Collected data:

※

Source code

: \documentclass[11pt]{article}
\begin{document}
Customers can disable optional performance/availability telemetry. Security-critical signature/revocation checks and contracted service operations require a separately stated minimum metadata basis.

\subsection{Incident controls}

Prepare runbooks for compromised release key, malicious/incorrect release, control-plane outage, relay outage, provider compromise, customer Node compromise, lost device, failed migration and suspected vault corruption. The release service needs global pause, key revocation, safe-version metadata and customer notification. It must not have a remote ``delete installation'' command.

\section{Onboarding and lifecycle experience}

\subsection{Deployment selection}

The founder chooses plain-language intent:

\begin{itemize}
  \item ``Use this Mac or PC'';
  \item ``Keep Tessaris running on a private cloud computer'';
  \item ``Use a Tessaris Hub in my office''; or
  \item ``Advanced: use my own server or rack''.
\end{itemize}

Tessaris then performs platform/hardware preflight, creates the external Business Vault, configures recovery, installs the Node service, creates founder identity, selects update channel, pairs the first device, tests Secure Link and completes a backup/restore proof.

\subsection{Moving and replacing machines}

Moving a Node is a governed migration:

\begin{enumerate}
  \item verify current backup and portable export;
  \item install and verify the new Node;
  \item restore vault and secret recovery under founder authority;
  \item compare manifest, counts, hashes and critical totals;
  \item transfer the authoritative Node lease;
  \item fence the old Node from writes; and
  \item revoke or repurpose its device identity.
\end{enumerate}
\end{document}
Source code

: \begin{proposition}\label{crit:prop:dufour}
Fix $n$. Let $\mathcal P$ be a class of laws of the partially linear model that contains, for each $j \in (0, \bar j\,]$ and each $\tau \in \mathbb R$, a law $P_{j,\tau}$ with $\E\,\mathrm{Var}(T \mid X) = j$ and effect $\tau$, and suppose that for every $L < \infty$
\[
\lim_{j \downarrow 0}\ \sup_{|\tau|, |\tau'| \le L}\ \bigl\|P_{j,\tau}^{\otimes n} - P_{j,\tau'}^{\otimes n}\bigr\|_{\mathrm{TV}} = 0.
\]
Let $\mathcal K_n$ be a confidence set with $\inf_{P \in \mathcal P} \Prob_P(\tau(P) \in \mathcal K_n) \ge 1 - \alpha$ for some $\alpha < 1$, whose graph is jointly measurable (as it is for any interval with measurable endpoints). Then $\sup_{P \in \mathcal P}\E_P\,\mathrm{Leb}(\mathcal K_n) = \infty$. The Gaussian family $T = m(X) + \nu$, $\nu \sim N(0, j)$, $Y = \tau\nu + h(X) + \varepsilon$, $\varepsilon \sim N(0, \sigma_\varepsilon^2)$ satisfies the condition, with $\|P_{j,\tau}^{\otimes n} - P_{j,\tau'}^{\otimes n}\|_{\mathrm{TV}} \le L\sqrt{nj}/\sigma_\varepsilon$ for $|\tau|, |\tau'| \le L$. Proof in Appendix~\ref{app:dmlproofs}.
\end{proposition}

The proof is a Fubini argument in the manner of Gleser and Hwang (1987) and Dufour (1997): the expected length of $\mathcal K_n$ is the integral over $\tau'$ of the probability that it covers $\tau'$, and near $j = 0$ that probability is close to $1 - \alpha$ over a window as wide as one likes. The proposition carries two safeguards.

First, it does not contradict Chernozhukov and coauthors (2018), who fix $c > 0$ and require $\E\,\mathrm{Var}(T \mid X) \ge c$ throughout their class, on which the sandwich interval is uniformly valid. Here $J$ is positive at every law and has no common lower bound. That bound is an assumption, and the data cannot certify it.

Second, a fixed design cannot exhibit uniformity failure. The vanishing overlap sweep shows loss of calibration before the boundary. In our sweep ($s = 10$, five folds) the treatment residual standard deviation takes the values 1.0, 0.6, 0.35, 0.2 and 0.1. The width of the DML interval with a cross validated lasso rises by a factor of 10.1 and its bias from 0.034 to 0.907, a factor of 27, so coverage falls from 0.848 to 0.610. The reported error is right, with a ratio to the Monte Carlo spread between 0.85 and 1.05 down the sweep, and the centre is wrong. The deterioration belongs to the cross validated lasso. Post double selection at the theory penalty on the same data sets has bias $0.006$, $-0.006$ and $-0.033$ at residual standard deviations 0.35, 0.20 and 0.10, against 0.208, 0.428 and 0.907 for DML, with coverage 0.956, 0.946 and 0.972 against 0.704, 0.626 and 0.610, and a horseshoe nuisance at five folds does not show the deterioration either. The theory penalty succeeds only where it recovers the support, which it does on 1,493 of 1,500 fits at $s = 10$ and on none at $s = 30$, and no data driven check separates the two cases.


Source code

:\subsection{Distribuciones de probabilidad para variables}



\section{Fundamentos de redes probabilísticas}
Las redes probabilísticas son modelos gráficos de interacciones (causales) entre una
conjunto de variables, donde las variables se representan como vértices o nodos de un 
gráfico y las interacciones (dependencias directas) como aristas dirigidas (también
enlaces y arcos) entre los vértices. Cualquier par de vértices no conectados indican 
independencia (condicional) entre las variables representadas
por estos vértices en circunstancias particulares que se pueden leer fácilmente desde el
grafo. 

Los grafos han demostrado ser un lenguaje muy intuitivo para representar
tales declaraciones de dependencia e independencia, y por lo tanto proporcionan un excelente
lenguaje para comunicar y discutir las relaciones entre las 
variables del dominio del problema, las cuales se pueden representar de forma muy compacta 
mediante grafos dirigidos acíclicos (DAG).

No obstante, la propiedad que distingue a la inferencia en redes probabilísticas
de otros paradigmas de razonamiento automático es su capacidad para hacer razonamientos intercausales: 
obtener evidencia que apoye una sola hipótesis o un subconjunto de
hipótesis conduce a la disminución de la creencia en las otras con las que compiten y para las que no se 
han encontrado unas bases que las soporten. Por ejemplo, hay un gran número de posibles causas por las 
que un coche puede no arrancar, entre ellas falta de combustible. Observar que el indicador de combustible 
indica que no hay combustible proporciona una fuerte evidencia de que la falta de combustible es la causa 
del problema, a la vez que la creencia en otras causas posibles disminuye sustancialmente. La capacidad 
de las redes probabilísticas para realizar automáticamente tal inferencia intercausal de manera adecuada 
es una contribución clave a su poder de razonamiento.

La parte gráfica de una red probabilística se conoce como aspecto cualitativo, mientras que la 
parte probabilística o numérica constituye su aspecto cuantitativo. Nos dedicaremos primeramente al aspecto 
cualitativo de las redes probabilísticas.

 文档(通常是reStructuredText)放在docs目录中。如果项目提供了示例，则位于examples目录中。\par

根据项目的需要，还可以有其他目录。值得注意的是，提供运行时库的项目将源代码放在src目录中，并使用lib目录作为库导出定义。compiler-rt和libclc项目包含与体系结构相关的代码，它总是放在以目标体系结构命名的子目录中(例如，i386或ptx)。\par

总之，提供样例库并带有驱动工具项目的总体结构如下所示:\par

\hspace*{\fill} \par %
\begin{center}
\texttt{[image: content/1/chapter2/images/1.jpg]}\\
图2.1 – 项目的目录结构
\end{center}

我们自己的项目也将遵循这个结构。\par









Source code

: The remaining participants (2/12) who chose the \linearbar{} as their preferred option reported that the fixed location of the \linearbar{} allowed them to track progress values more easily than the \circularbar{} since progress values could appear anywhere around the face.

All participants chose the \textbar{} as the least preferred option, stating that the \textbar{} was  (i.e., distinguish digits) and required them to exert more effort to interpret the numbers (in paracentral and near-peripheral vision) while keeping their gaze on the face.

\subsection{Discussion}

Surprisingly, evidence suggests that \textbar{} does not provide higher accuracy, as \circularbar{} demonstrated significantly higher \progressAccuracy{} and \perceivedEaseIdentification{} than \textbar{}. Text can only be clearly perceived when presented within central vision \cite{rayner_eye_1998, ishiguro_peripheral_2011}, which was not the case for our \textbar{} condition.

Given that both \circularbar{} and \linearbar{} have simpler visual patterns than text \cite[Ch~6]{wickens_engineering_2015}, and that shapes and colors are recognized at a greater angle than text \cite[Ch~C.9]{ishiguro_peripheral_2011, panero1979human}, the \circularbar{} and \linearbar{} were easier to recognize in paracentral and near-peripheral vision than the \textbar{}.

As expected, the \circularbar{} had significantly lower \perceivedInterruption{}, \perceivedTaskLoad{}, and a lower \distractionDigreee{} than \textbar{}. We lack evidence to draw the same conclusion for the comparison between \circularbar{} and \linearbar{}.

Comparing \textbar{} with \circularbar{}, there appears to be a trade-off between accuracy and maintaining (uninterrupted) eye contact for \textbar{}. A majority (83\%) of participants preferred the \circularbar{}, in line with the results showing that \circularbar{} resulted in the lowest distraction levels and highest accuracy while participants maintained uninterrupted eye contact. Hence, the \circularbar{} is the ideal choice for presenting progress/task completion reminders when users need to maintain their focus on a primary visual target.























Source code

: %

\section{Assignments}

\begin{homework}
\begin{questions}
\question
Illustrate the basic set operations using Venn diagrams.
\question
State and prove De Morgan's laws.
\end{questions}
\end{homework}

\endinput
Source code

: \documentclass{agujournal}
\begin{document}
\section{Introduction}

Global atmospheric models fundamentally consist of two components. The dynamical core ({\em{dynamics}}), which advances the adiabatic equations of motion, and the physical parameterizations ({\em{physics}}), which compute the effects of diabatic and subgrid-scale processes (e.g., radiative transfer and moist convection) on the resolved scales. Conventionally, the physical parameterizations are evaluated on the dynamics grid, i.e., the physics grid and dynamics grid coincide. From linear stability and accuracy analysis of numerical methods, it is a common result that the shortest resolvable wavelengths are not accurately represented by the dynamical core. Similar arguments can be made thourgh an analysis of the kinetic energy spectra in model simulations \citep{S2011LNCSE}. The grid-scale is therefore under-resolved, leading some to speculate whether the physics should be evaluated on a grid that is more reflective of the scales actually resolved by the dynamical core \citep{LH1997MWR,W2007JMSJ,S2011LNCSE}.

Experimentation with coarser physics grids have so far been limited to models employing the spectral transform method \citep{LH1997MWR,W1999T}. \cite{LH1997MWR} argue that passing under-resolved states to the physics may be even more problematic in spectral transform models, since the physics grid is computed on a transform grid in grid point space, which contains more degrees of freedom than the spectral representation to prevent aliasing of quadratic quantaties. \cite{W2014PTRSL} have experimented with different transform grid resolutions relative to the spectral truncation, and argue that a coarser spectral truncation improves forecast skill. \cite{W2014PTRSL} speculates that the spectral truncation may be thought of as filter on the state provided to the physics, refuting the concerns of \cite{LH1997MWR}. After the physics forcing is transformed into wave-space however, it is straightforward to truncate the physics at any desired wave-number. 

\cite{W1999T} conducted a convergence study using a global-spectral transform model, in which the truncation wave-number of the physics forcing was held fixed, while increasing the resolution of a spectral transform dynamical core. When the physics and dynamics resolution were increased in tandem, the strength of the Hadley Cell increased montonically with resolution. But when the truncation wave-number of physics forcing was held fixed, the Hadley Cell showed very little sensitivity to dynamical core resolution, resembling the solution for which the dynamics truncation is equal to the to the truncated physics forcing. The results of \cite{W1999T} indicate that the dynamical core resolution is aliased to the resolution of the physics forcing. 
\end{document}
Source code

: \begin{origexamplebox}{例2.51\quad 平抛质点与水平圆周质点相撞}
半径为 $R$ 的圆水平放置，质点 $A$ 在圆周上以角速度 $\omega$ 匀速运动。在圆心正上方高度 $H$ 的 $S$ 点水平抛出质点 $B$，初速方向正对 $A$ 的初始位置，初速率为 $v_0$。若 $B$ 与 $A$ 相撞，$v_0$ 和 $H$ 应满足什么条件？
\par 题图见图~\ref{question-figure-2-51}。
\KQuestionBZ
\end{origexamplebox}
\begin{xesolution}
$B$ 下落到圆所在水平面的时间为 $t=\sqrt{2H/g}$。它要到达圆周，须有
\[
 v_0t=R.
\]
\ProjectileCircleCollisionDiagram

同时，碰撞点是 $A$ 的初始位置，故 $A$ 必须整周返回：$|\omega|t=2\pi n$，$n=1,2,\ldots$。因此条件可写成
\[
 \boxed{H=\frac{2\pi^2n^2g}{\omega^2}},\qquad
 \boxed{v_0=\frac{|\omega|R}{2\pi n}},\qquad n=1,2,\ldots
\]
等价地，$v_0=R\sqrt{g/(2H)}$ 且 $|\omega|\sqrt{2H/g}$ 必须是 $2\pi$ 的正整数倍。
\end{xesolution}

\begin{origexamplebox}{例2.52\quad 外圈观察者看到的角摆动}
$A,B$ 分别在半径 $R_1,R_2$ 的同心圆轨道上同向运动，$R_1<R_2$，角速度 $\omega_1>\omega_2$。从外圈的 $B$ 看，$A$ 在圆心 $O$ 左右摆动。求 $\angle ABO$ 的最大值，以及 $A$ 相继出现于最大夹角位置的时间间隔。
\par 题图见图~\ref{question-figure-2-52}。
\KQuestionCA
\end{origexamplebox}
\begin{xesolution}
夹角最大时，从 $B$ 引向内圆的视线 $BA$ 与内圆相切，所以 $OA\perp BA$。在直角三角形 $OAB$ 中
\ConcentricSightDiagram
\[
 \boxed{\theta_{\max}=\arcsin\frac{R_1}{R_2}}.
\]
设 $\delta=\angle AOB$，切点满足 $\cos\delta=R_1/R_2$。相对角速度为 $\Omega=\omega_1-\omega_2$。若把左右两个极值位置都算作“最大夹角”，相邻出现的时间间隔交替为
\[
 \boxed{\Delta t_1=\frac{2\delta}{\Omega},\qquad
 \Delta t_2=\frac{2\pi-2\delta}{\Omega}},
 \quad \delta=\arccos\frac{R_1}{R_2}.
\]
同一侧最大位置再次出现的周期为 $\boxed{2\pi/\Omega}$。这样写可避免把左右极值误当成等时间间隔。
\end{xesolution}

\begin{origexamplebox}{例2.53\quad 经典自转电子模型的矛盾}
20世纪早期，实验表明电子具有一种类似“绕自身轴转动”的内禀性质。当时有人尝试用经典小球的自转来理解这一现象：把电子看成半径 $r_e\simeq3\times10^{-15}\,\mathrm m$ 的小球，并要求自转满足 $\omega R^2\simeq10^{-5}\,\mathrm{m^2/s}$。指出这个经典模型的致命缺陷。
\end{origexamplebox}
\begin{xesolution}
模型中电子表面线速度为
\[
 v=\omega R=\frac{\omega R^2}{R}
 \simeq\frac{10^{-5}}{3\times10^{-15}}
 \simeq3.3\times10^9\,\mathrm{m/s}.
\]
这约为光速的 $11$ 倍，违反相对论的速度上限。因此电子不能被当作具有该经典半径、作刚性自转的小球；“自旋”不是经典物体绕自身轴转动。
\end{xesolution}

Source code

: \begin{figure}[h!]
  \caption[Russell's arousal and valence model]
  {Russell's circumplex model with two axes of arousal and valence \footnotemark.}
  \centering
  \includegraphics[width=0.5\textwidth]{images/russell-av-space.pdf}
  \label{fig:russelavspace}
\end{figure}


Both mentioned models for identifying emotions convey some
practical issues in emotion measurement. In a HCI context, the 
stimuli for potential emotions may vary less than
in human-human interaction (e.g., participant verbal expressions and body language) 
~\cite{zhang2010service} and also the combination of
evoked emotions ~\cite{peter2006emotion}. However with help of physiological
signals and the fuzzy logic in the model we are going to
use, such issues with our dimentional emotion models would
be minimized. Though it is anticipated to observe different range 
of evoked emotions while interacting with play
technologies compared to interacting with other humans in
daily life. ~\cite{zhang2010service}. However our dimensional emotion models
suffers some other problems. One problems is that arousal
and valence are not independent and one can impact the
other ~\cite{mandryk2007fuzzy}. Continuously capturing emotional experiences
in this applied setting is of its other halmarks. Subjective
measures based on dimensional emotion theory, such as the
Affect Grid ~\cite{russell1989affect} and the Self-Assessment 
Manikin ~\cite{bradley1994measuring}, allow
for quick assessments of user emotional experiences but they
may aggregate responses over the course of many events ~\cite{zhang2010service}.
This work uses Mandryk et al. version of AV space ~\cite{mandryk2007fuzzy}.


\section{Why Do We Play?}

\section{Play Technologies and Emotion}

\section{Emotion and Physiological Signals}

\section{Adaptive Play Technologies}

※

▸ **WORK TASK**:
Within the records above, each line containing "vision" is to be returned.

▸ **SOLUTION**:
All participants chose the \textbar{} as the least preferred option, stating that the \textbar{} was  (i.e., distinguish digits) and required them to exert more effort to interpret the numbers (in paracentral and near-peripheral vision) while keeping their gaze on the face.
Surprisingly, evidence suggests that \textbar{} does not provide higher accuracy, as \circularbar{} demonstrated significantly higher \progressAccuracy{} and \perceivedEaseIdentification{} than \textbar{}. Text can only be clearly perceived when presented within central vision \cite{rayner_eye_1998, ishiguro_peripheral_2011}, which was not the case for our \textbar{} condition.
Given that both \circularbar{} and \linearbar{} have simpler visual patterns than text \cite[Ch~6]{wickens_engineering_2015}, and that shapes and colors are recognized at a greater angle than text \cite[Ch~C.9]{ishiguro_peripheral_2011, panero1979human}, the \circularbar{} and \linearbar{} were easier to recognize in paracentral and near-peripheral vision than the \textbar{}.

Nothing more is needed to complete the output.